AI Case Study

Indix automates and standardises product information retrieved from a variety of sources using machine learning

Indix uses machine learning techniques to sort through product data collected from non-standardised and disparate sources for inclusion in its product catalogue.



Internet Services Consumer

Project Overview

"The Indix Cloud Catalog is a comprehensive collection of structured product information." Indix gets product data by crawling website or getting feeds directly from providers. Once the data has been collected it needs to be cleaned and product data classified in order to standardise entries in the catalogue, since the data sources are disparate and many contain incomplete or missing data. This categorisation is automated using machine learning, with 23 top-level categories and 7000+ leaf-level categories.

Reported Results

The use of machine learning allows Indix to create a standardised catalogue where product data is displayed consistently and automatically.
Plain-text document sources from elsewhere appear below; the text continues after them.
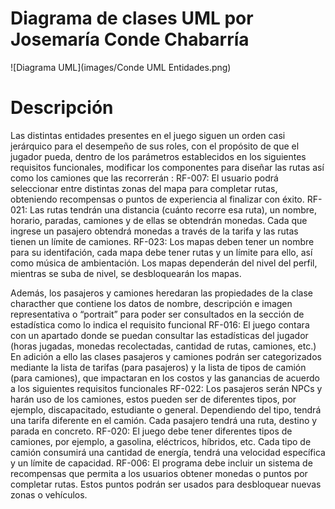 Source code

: # Diagrama de clases UML por Josemaría Conde Chabarría

![Diagrama UML](images/Conde UML Entidades.png)
# Descripción

Las distintas entidades presentes en el juego siguen un orden casi jerárquico para el desempeño de sus roles, con el propósito de que el jugador pueda, dentro de los parámetros establecidos en los siguientes requisitos funcionales, modificar los componentes para diseñar las rutas así como los camiones que las recorrerán :
RF-007: El usuario podrá seleccionar entre distintas zonas del mapa para completar rutas, obteniendo recompensas o puntos de experiencia al finalizar con éxito.
RF-021: Las rutas tendrán una distancia (cuánto recorre esa ruta), un nombre, horario, paradas, camiones y de ellas se obtendrán monedas. Cada que ingrese un pasajero obtendrá monedas a través de la tarifa y las rutas tienen un límite de camiones.
RF-023: Los mapas deben tener un nombre para su identifación, cada mapa debe tener rutas y un límite para ello, así como música de ambientación. Los mapas dependerán del nivel del perfil, mientras se suba de nivel, se desbloquearán los mapas.

Además, los pasajeros y camiones heredaran las propiedades de la clase characther que contiene los datos de nombre, descripción e imagen representativa o “portrait” para poder ser consultados en la sección de estadística como lo indica el requisito funcional
RF-016: El juego contara con un apartado donde se puedan consultar las estadísticas del jugador (horas jugadas, monedas recolectadas, cantidad de rutas, camiones, etc.)
En adición a ello las clases pasajeros y camiones podrán ser categorizados mediante la lista de tarifas (para pasajeros) y la lista de tipos de camión (para camiones), que impactaran en los costos y las ganancias de acuerdo a los siguientes requisitos funcionales
RF-022: Los pasajeros serán NPCs y harán uso de los camiones, estos pueden ser de diferentes tipos, por ejemplo, discapacitado, estudiante o general. Dependiendo del tipo, tendrá una tarifa diferente en el camión. Cada pasajero tendrá una ruta, destino y parada en concreto.
RF-020: El juego debe tener diferentes tipos de camiones, por ejemplo, a gasolina, eléctricos, híbridos, etc. Cada tipo de camión consumirá una cantidad de energía, tendrá una velocidad específica y un límite de capacidad.
RF-006: El programa debe incluir un sistema de recompensas que permita a los usuarios obtener monedas o puntos por completar rutas. Estos puntos podrán ser usados para desbloquear nuevas zonas o vehículos.

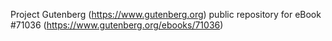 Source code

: Project Gutenberg (https://www.gutenberg.org) public repository for
eBook #71036 (https://www.gutenberg.org/ebooks/71036)
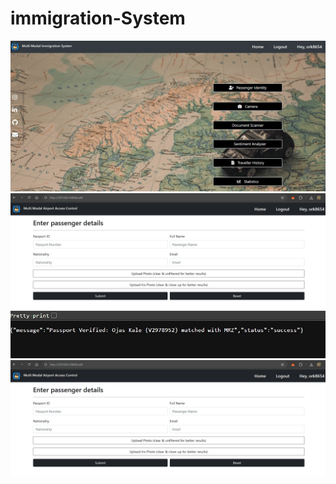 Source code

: # immigration-System
![image alt](https://github.com/atharvasangale7/immigration-System/blob/a497099a533c9de3d3fedd4b4a7f7b0fb8102b86/WhatsApp%20Image%202025-06-10%20at%2012.25.06%20PM.jpeg)
![image alt](https://github.com/atharvasangale7/immigration-System/blob/cd9f043d864083a6bc67342f1ed2056693785336/WhatsApp%20Image%202025-06-10%20at%2012.25.07%20PM.jpeg)
![image alt](https://github.com/atharvasangale7/immigration-System/blob/67b3c5784261d3919b09932e782bdc34572044ca/WhatsApp%20Image%202025-06-10%20at%2012.25.08%20PM%20(1).jpeg)
![image alt](https://github.com/atharvasangale7/immigration-System/blob/cd9f043d864083a6bc67342f1ed2056693785336/WhatsApp%20Image%202025-06-10%20at%2012.25.07%20PM.jpeg)
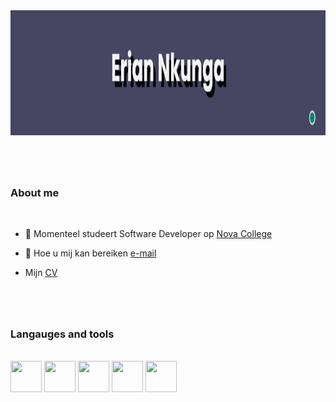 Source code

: <img src= "banner1.png" height = 200/> 

#

<br>


### About me 

<br>

- 🏫  Momenteel studeert Software Developer op [Nova College](https://www.novacollege.nl/) 
  
- 📧 Hoe u mij kan bereiken [e-mail](mailto:enkunga417@student.novacollege.nl)
  
- Mijn [CV](https://flowcv.com/resume/bww08p1s15)
#
<br>

### Langauges and tools
<br>
<img src="https://cdn.jsdelivr.net/gh/devicons/devicon/icons/csharp/csharp-original.svg" width="50" height="50"/>
<img src="https://cdn.jsdelivr.net/gh/devicons/devicon/icons/php/php-original.svg" width="50" height="50"/>
<img src="https://cdn.jsdelivr.net/gh/devicons/devicon/icons/html5/html5-plain-wordmark.svg" width="50" height="50" />

<img src="https://cdn.jsdelivr.net/gh/devicons/devicon/icons/css3/css3-plain-wordmark.svg" width = "50" height= "50"/>
<img src="https://cdn.jsdelivr.net/gh/devicons/devicon/icons/bootstrap/bootstrap-original-wordmark.svg" width = "50" height= "50"/>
Offline prediction used to categorise existing products and online prediction is used for new products being entered into the system. The final leaf category decision is arrived at through a combination of different predictions. The model is trained using linear support vector machines and one-vs-rest.


Information Technology

Data Management


According to the Indix blog: "Businesses want to know what products and services are available on the market, who else is selling those products, for how much, in which stores, with what success. They want to know what customers are saying about products and services. They would like to know how products and services are being promoted and when. Also news that could potentially affect the availability, price or popularity of products would be valuable in planning. Much of this information is public. But that public data is massive and chaotic." Indix compiles product data from the internet to create a comprehensive catalogue, or what it calls "the world’s first Product Information Marketplace".



From Indix's blog: "Almost every single piece of information available on a product page can be used as a signal to identify product classification: title, images, site breadcrumbs, descriptions, attributes". Training datasets contain labelled and pre-processed data of "a few millions". In total there are over 1.5 billion products in the Indix catalogue.